EXERCISE DIRECTIONS:
Print the data that follows without changing a single word.

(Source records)

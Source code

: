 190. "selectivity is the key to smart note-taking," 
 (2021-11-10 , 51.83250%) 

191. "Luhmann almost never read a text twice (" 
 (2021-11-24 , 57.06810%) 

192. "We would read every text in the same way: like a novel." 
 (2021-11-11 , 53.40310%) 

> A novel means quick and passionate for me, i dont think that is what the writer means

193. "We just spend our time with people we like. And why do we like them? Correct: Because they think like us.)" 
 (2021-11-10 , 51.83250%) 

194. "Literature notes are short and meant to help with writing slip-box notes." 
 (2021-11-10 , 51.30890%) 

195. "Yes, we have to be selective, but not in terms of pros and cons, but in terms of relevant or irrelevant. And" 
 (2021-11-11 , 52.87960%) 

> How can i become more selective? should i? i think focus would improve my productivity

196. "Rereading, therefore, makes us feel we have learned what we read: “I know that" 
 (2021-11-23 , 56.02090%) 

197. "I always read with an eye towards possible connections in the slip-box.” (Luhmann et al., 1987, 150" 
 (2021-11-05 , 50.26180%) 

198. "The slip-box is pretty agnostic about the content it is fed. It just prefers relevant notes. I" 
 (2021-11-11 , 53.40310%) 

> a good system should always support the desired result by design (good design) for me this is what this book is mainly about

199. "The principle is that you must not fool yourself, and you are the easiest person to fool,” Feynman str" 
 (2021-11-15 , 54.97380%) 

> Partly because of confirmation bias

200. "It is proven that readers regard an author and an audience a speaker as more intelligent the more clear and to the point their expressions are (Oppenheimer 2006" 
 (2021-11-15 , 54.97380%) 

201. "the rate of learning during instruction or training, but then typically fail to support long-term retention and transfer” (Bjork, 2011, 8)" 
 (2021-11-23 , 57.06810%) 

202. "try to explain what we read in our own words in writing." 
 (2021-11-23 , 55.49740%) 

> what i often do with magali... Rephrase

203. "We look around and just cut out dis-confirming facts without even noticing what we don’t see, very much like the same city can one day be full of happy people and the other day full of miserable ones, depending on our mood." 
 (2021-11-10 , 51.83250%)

RESPONSE:
Source code

: 190. "selectivity is the key to smart note-taking," 
 (2021-11-10 , 51.83250%) 

191. "Luhmann almost never read a text twice (" 
 (2021-11-24 , 57.06810%) 

192. "We would read every text in the same way: like a novel." 
 (2021-11-11 , 53.40310%) 

> A novel means quick and passionate for me, i dont think that is what the writer means

193. "We just spend our time with people we like. And why do we like them? Correct: Because they think like us.)" 
 (2021-11-10 , 51.83250%) 

194. "Literature notes are short and meant to help with writing slip-box notes." 
 (2021-11-10 , 51.30890%) 

195. "Yes, we have to be selective, but not in terms of pros and cons, but in terms of relevant or irrelevant. And" 
 (2021-11-11 , 52.87960%) 

> How can i become more selective? should i? i think focus would improve my productivity

196. "Rereading, therefore, makes us feel we have learned what we read: “I know that" 
 (2021-11-23 , 56.02090%) 

197. "I always read with an eye towards possible connections in the slip-box.” (Luhmann et al., 1987, 150" 
 (2021-11-05 , 50.26180%) 

198. "The slip-box is pretty agnostic about the content it is fed. It just prefers relevant notes. I" 
 (2021-11-11 , 53.40310%) 

> a good system should always support the desired result by design (good design) for me this is what this book is mainly about

199. "The principle is that you must not fool yourself, and you are the easiest person to fool,” Feynman str" 
 (2021-11-15 , 54.97380%) 

> Partly because of confirmation bias

200. "It is proven that readers regard an author and an audience a speaker as more intelligent the more clear and to the point their expressions are (Oppenheimer 2006" 
 (2021-11-15 , 54.97380%) 

201. "the rate of learning during instruction or training, but then typically fail to support long-term retention and transfer” (Bjork, 2011, 8)" 
 (2021-11-23 , 57.06810%) 

202. "try to explain what we read in our own words in writing." 
 (2021-11-23 , 55.49740%) 

> what i often do with magali... Rephrase

203. "We look around and just cut out dis-confirming facts without even noticing what we don’t see, very much like the same city can one day be full of happy people and the other day full of miserable ones, depending on our mood." 
 (2021-11-10 , 51.83250%)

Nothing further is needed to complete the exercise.